Q I recently purchased some mice at a pet store and found that some of them were occasionally sniffling and sneezing. I waited to see if it was an allergy but apparently it’s not. The pet store recommended that I treat them with Tetracycline for 10 days. My concern is that the medicine they gave me came straight from the fish department. It is Tetracycline Hydrochloride in 250 mg capsules. I am to mix one capsule per 8 oz water per day and mix in a teaspoon of sugar for taste. I’m entering the second day of treatment and all the mice seem fine so far. Also, one of the mice appears to be pregnant. Her stomach is swollen as if she is 1 to 1.5 weeks from giving birth. All the mice are kept together in the same cage so they are all being treated together, regardless of whether they were sneezing or not. Should I be concerned about the pregnant mouse or any of the others? I will discontinue treatment if it’s not safe. The pet store owner seemed knowledgeable about mice and I don’t think she would have given me this treatment unless it’s proven to be safe and effective.
A This question is whether to treat sniffling in the mice or not with tetracycline antibiotics as suggested by a pet store employee.
Respiratory issues in mice are not usually caused by allergies, but by bacterial or viral infection. The most common cause is Mycoplasma pulmonis. There are a variety of antibiotic regimes that can help reduce the clinical symptoms. Mycoplasma do not have a cell wall so they are killed by the penicillin or cephalosporin antibiotics. Although fluroquinilones (Enrofloxacin, Ciprofloxacin) and tetracycline antibiotic can transiently eliminate the bacteria, reinfection or persistent infection is the usual outcome. Other antibiotics such as aminoglycosides (Gentamicin) can be used; however, they can cause kidney damage or deafness in some cases. Immune compromised mice (nude mice) and older mice with additional health problems can have a decreased response to the antibiotic therapy. In persistent infections, mice are often treated with repeated courses of antibiotic. Fluroquinilones are reported to cause damage to developing cartilages and are therefore discouraged for use in pregnant or neonatal mice. In the case of a respiratory viral nfection, antibiotics are of little use for clearing the virus. However, they may be used for treating secondary bacterial infections that occur as a result of the viral infection. Lastly, although I believe that many pet store employees are knowledgeable and have good intentions, to diagnose and then prescribe an antibiotic treatment for other people’s animals requires a degree in veterinary medicine. There are other factors that can impact in the decision on how best to treat a particular group of animals that mis-diagnosis and incorrect treatment can result in harm. Carmen Jane Booth, D.V.M., Ph.D.
James Ashforth, e-mail
Q I had to have my rat put down on Saturday due to what I believe was a cancerous growth. The symptoms were that she wasn’t eating and was growing thinner by the day. I have had rats before this and in two other cases the same thing has happened.

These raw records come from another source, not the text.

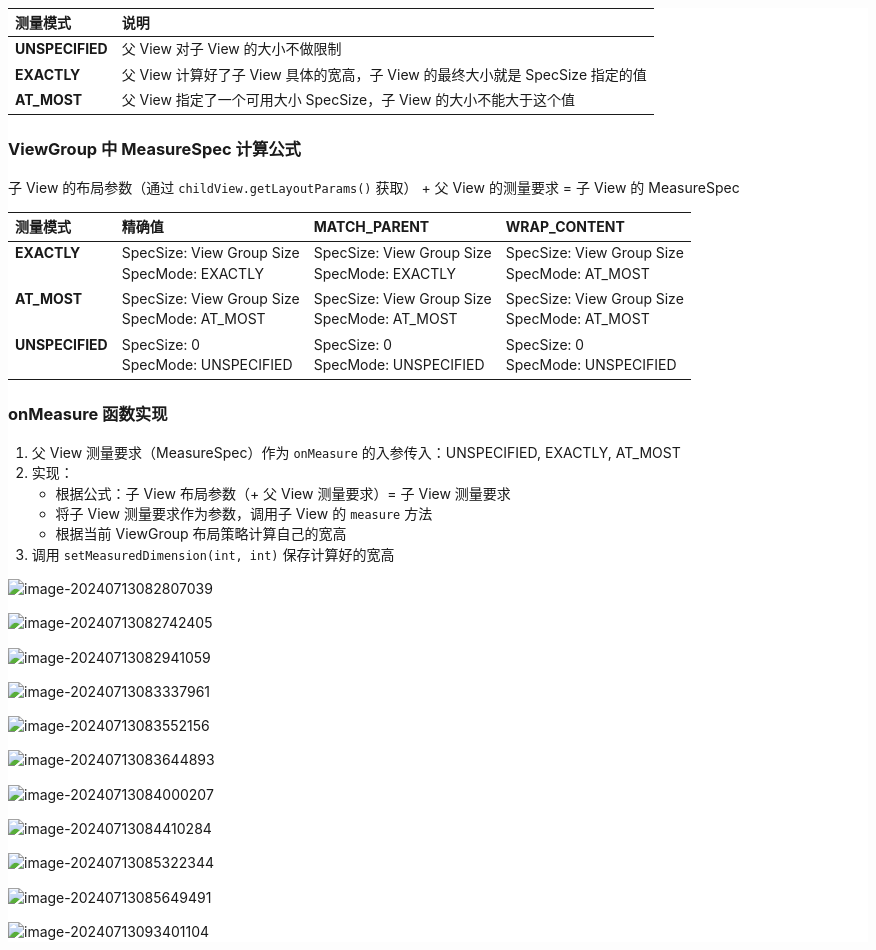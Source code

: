 | 测量模式        | 说明                                                         |
| :-------------- | :----------------------------------------------------------- |
| **UNSPECIFIED** | 父 View 对子 View 的大小不做限制                             |
| **EXACTLY**     | 父 View 计算好了子 View 具体的宽高，子 View 的最终大小就是 SpecSize 指定的值 |
| **AT_MOST**     | 父 View 指定了一个可用大小 SpecSize，子 View 的大小不能大于这个值 |

### ViewGroup 中 MeasureSpec 计算公式

子 View 的布局参数（通过 `childView.getLayoutParams()` 获取） + 父 View 的测量要求 = 子 View 的 MeasureSpec

| 测量模式        | 精确值                                         | MATCH_PARENT                                   | WRAP_CONTENT                                   |
| :-------------- | :--------------------------------------------- | :--------------------------------------------- | :--------------------------------------------- |
| **EXACTLY**     | SpecSize: View Group Size<br>SpecMode: EXACTLY | SpecSize: View Group Size<br>SpecMode: EXACTLY | SpecSize: View Group Size<br>SpecMode: AT_MOST |
| **AT_MOST**     | SpecSize: View Group Size<br>SpecMode: AT_MOST | SpecSize: View Group Size<br>SpecMode: AT_MOST | SpecSize: View Group Size<br>SpecMode: AT_MOST |
| **UNSPECIFIED** | SpecSize: 0<br>SpecMode: UNSPECIFIED           | SpecSize: 0<br>SpecMode: UNSPECIFIED           | SpecSize: 0<br>SpecMode: UNSPECIFIED           |

### onMeasure 函数实现

1. 父 View 测量要求（MeasureSpec）作为 `onMeasure` 的入参传入：UNSPECIFIED, EXACTLY, AT_MOST
2. 实现：
   - 根据公式：子 View 布局参数（+ 父 View 测量要求）= 子 View 测量要求
   - 将子 View 测量要求作为参数，调用子 View 的 `measure` 方法
   - 根据当前 ViewGroup 布局策略计算自己的宽高
3. 调用 `setMeasuredDimension(int, int)` 保存计算好的宽高

![image-20240713082807039](https://cdn.jsdelivr.net/gh/kennems/blog-image/image-20240713082807039.png)

![image-20240713082742405](https://cdn.jsdelivr.net/gh/kennems/blog-image/image-20240713082742405.png)

![image-20240713082941059](https://cdn.jsdelivr.net/gh/kennems/blog-image/image-20240713082941059.png)

![image-20240713083337961](https://cdn.jsdelivr.net/gh/kennems/blog-image/image-20240713083337961.png)

![image-20240713083552156](https://cdn.jsdelivr.net/gh/kennems/blog-image/image-20240713083552156.png)

![image-20240713083644893](https://cdn.jsdelivr.net/gh/kennems/blog-image/image-20240713083644893.png)

![image-20240713084000207](https://cdn.jsdelivr.net/gh/kennems/blog-image/image-20240713084000207.png)

![image-20240713084410284](https://cdn.jsdelivr.net/gh/kennems/blog-image/image-20240713084410284.png)

![image-20240713085322344](https://cdn.jsdelivr.net/gh/kennems/blog-image/image-20240713085322344.png)

![image-20240713085649491](https://cdn.jsdelivr.net/gh/kennems/blog-image/image-20240713085649491.png)

![image-20240713093401104](https://cdn.jsdelivr.net/gh/kennems/blog-image/image-20240713093401104.png)
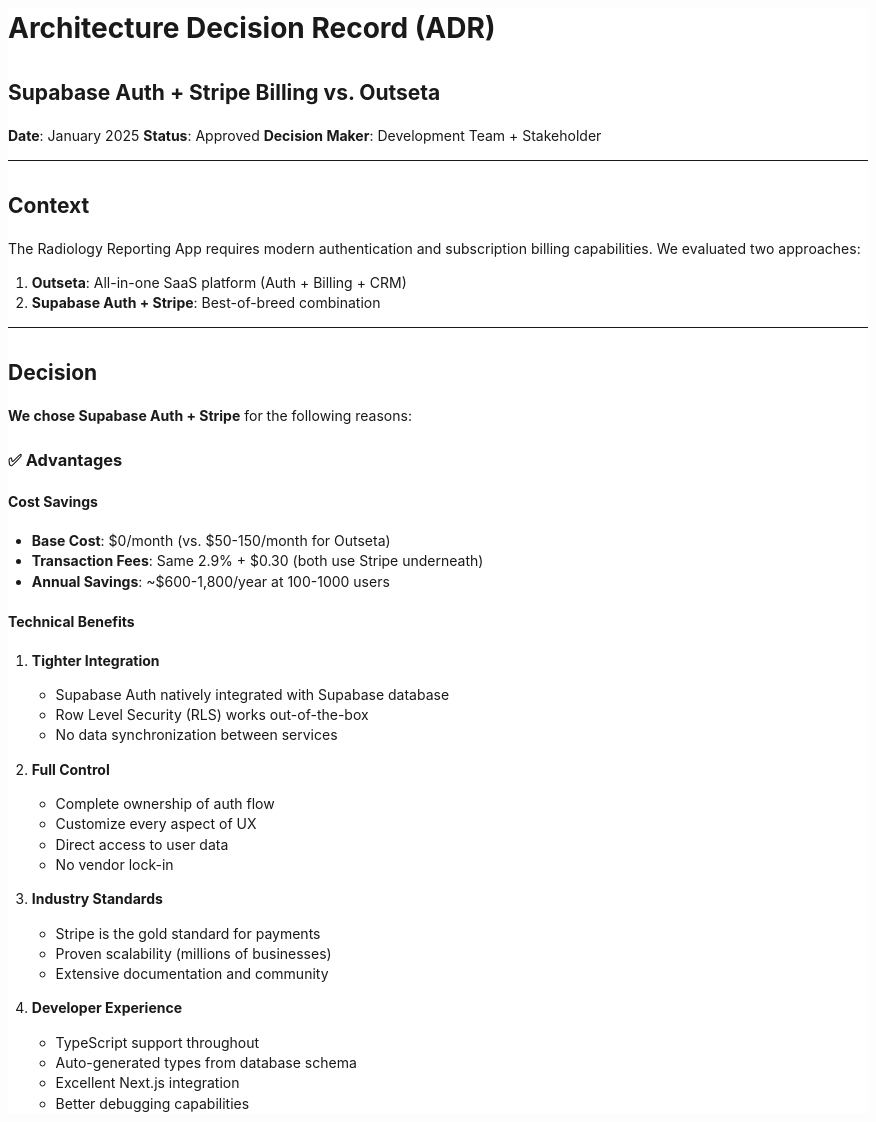 # Architecture Decision Record (ADR)
## Supabase Auth + Stripe Billing vs. Outseta

**Date**: January 2025
**Status**: Approved
**Decision Maker**: Development Team + Stakeholder

---

## Context

The Radiology Reporting App requires modern authentication and subscription billing capabilities. We evaluated two approaches:

1. **Outseta**: All-in-one SaaS platform (Auth + Billing + CRM)
2. **Supabase Auth + Stripe**: Best-of-breed combination

---

## Decision

**We chose Supabase Auth + Stripe** for the following reasons:

### ✅ Advantages

#### Cost Savings
- **Base Cost**: $0/month (vs. $50-150/month for Outseta)
- **Transaction Fees**: Same 2.9% + $0.30 (both use Stripe underneath)
- **Annual Savings**: ~$600-1,800/year at 100-1000 users

#### Technical Benefits
1. **Tighter Integration**
   - Supabase Auth natively integrated with Supabase database
   - Row Level Security (RLS) works out-of-the-box
   - No data synchronization between services

2. **Full Control**
   - Complete ownership of auth flow
   - Customize every aspect of UX
   - Direct access to user data
   - No vendor lock-in

3. **Industry Standards**
   - Stripe is the gold standard for payments
   - Proven scalability (millions of businesses)
   - Extensive documentation and community

4. **Developer Experience**
   - TypeScript support throughout
   - Auto-generated types from database schema
   - Excellent Next.js integration
   - Better debugging capabilities
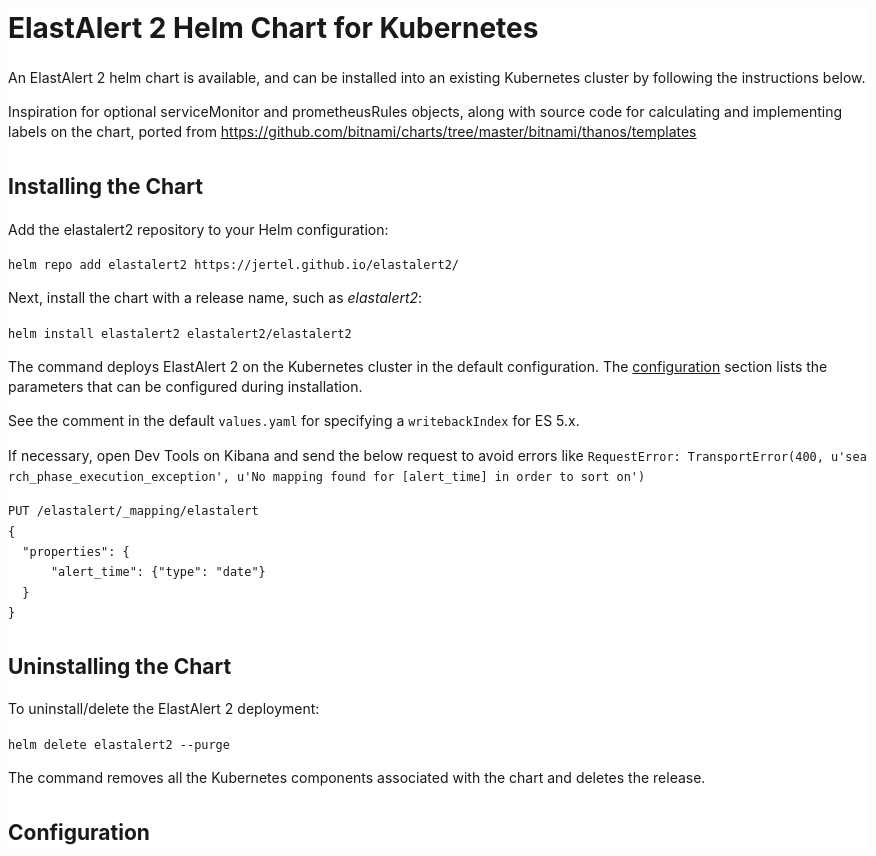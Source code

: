 # ElastAlert 2 Helm Chart for Kubernetes

An ElastAlert 2 helm chart is available, and can be installed into an existing Kubernetes cluster by following the
instructions below.

Inspiration for optional serviceMonitor and prometheusRules objects, along with source code for calculating and
implementing labels on the chart, ported from  https://github.com/bitnami/charts/tree/master/bitnami/thanos/templates

## Installing the Chart

Add the elastalert2 repository to your Helm configuration:

```console
helm repo add elastalert2 https://jertel.github.io/elastalert2/
```

Next, install the chart with a release name, such as _elastalert2_:

```console
helm install elastalert2 elastalert2/elastalert2
```

The command deploys ElastAlert 2 on the Kubernetes cluster in the default configuration.
The [configuration](#configuration) section lists the parameters that can be configured during installation.

See the comment in the default `values.yaml` for specifying a `writebackIndex` for ES 5.x.

If necessary, open Dev Tools on Kibana and send the below request to avoid errors
like `RequestError: TransportError(400, u'search_phase_execution_exception', u'No mapping found for [alert_time] in order to sort on')`

```
PUT /elastalert/_mapping/elastalert
{
  "properties": {
      "alert_time": {"type": "date"}
  }
}
```

## Uninstalling the Chart

To uninstall/delete the ElastAlert 2 deployment:

```console
helm delete elastalert2 --purge
```

The command removes all the Kubernetes components associated with the chart and deletes the release.

## Configuration
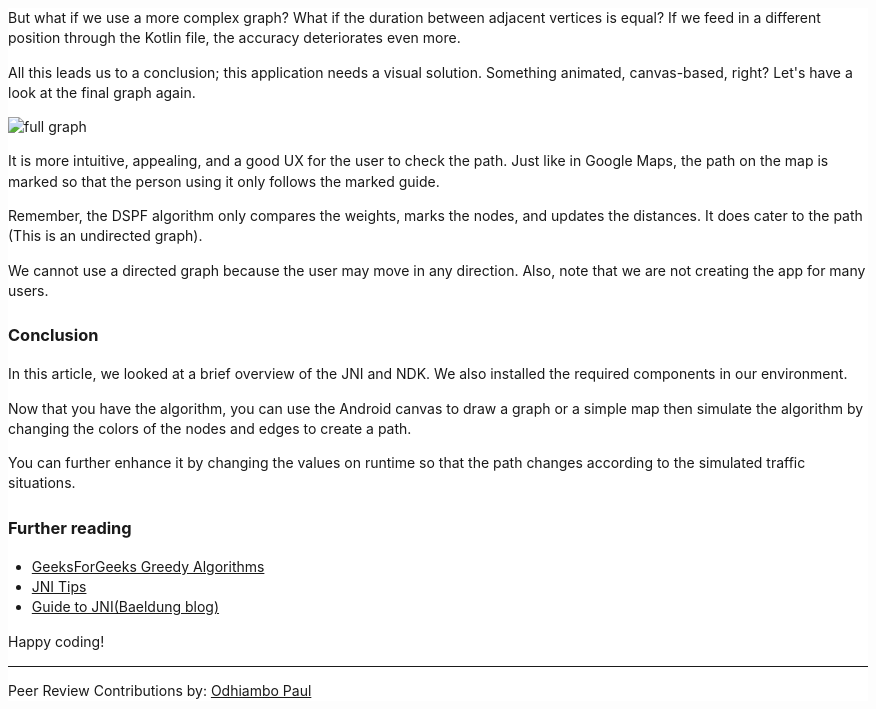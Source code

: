  But what if we use a more complex graph? What if the duration between adjacent vertices is equal? If we feed in a different position through the Kotlin file, the accuracy deteriorates even more.

All this leads us to a conclusion; this application needs a visual solution. Something animated, canvas-based, right? Let's have a look at the final graph again.

![full graph](/engineering-education/android-jni-cpluplus-dijkstra/full-graph.png)

It is more intuitive, appealing, and a good UX for the user to check the path. Just like in Google Maps, the path on the map is marked so that the person using it only follows the marked guide. 

Remember, the DSPF algorithm only compares the weights, marks the nodes, and updates the distances. It does cater to the path (This is an undirected graph). 

We cannot use a directed graph because the user may move in any direction. Also, note that we are not creating the app for many users.

### Conclusion
In this article, we looked at a brief overview of the JNI and NDK. We also installed the required components in our environment. 

Now that you have the algorithm, you can use the Android canvas to draw a graph or a simple map then simulate the algorithm by changing the colors of the nodes and edges to create a path. 

You can further enhance it by changing the values on runtime so that the path changes according to the simulated traffic situations.

### Further reading
- [GeeksForGeeks Greedy Algorithms](https://www.geeksforgeeks.org/greedy-algorithms/)
- [JNI Tips](https://developer.android.com/training/articles/perf-jni)
- [Guide to JNI(Baeldung blog)](https://www.baeldung.com/jni)

Happy coding!

---
Peer Review Contributions by: [Odhiambo Paul](/engineering-education/authors/odhiambo-paul/)
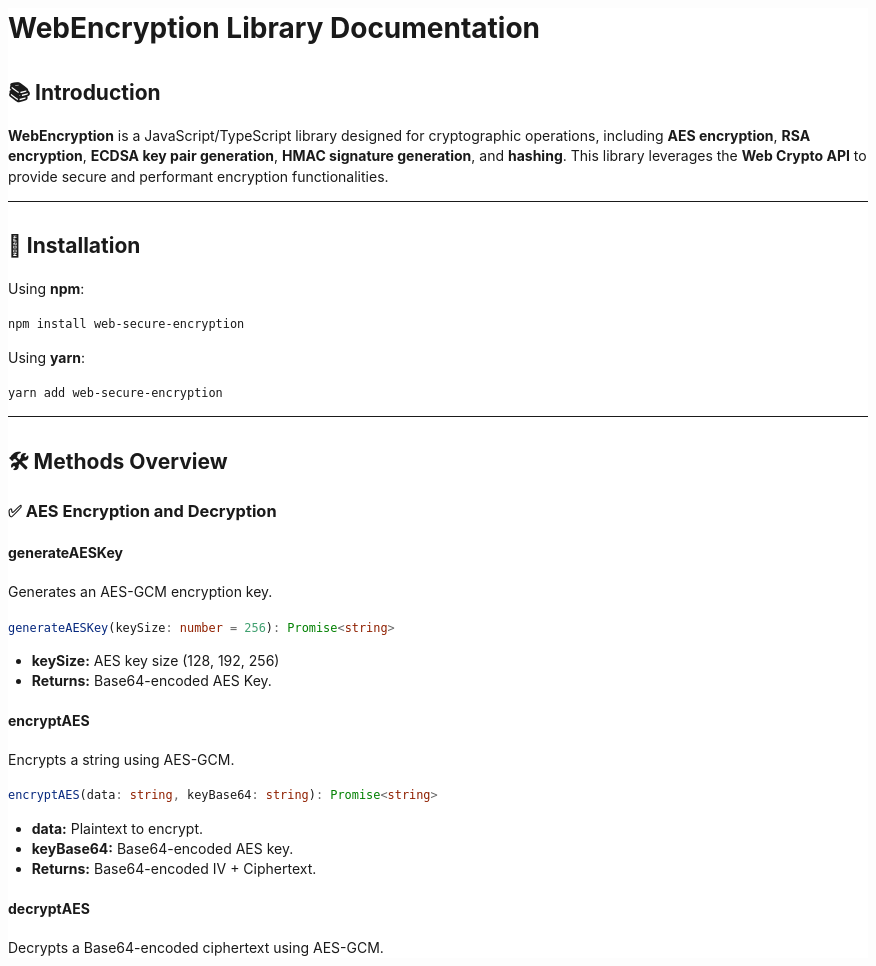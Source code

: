 # **WebEncryption Library Documentation**

## 📚 **Introduction**

**WebEncryption** is a JavaScript/TypeScript library designed for cryptographic operations, including **AES encryption**, **RSA encryption**, **ECDSA key pair generation**, **HMAC signature generation**, and **hashing**. This library leverages the **Web Crypto API** to provide secure and performant encryption functionalities.

---

## 🚀 **Installation**

Using **npm**:

```bash
npm install web-secure-encryption
```

Using **yarn**:

```bash
yarn add web-secure-encryption
```

---

## 🛠️ **Methods Overview**

### ✅ **AES Encryption and Decryption**

#### **generateAESKey**
Generates an AES-GCM encryption key.

```typescript
generateAESKey(keySize: number = 256): Promise<string>
```

- **keySize:** AES key size (128, 192, 256)
- **Returns:** Base64-encoded AES Key.

#### **encryptAES**
Encrypts a string using AES-GCM.

```typescript
encryptAES(data: string, keyBase64: string): Promise<string>
```

- **data:** Plaintext to encrypt.
- **keyBase64:** Base64-encoded AES key.
- **Returns:** Base64-encoded IV + Ciphertext.

#### **decryptAES**
Decrypts a Base64-encoded ciphertext using AES-GCM.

I asked the vet what causes the growths and he said that no one knows for certain.
I would like to get another rat, but am concerned about the occurrence repeating itself. Have you got any recommendations about diet, bedding, etc?
Answer by Carmen Jane Booth, D.V.M., Ph.D.
A Without knowing the specific type of growth, it is difficult to answer this question with any certainty. My suspicion is that this rat had mammary tumors. Mammary tumors are relatively common in older female rats. The majority (80–90%) are benign fibroadenomas and the remainder are malignant and usually classified as carcinomas. There are strain differences due to genetic variation; however, dietary and environmental factors may also play a role. Mammary fibroadenomas also occur periodically in male rats.
The other common tumors in older rats include pituitary adenomas, histocytic sarcoma, lymphoma, testicular interstitial cell tumors, mesotheliomas, and Zymbal’s gland tumors. However, rats as other species can develop the cancer in just about every tissue.
Answer by Karen Robbins
A We had an article in the WSSF 2008 newsletter on “Diet and Tumors in Rats” (also online at www.afrma.org/bc_diettumor.htm). Diet should be a high quality lab block with treats of healthy low/no sugar cereals, fresh washed veggies and fruits, healthy table scraps, etc. As far as bedding, use a paper or aspen product. We have many articles and information on bedding on our web site www.afrma.org/rmindex.htm.